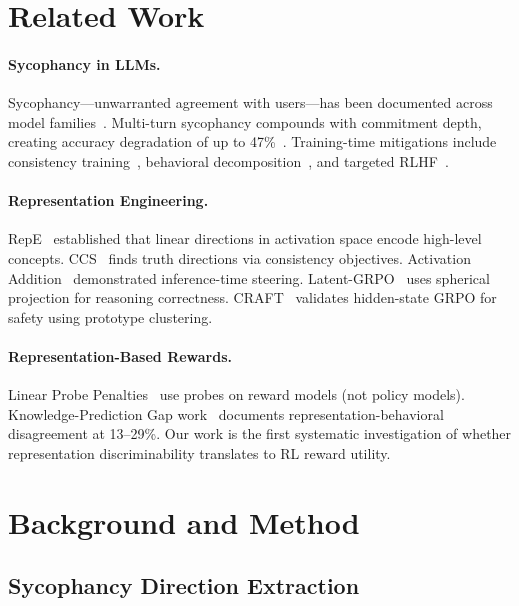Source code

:\documentclass[11pt,a4paper]{article}
\begin{document}
\section{Related Work}

\paragraph{Sycophancy in LLMs.} Sycophancy---unwarranted agreement with users---has been documented across model families~\cite{perez2023discovering,sharma2024towards,wei2024measuring}. Multi-turn sycophancy compounds with commitment depth, creating accuracy degradation of up to 47\%~\cite{chen2024truth}. Training-time mitigations include consistency training~\cite{mitchell2024act}, behavioral decomposition~\cite{stengel2024pressure}, and targeted RLHF~\cite{bai2022training}.

\paragraph{Representation Engineering.} RepE~\cite{zou2023representation} established that linear directions in activation space encode high-level concepts. CCS~\cite{burns2023discovering} finds truth directions via consistency objectives. Activation Addition~\cite{turner2023activation} demonstrated inference-time steering. Latent-GRPO~\cite{zhang2026latent} uses spherical projection for reasoning correctness. CRAFT~\cite{wang2025craft} validates hidden-state GRPO for safety using prototype clustering.

\paragraph{Representation-Based Rewards.} Linear Probe Penalties~\cite{burns2024linear} use probes on reward models (not policy models). Knowledge-Prediction Gap work~\cite{kadavath2022language} documents representation-behavioral disagreement at 13--29\%. Our work is the first systematic investigation of whether representation discriminability translates to RL reward utility.

\section{Background and Method}

\subsection{Sycophancy Direction Extraction}
\end{document}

________

§ **Brief**
Your response should be each line that includes the word "behavioral", copied from the records.

§ **Output below**
\paragraph{Sycophancy in LLMs.} Sycophancy---unwarranted agreement with users---has been documented across model families~\cite{perez2023discovering,sharma2024towards,wei2024measuring}. Multi-turn sycophancy compounds with commitment depth, creating accuracy degradation of up to 47\%~\cite{chen2024truth}. Training-time mitigations include consistency training~\cite{mitchell2024act}, behavioral decomposition~\cite{stengel2024pressure}, and targeted RLHF~\cite{bai2022training}.
\paragraph{Representation-Based Rewards.} Linear Probe Penalties~\cite{burns2024linear} use probes on reward models (not policy models). Knowledge-Prediction Gap work~\cite{kadavath2022language} documents representation-behavioral disagreement at 13--29\%. Our work is the first systematic investigation of whether representation discriminability translates to RL reward utility.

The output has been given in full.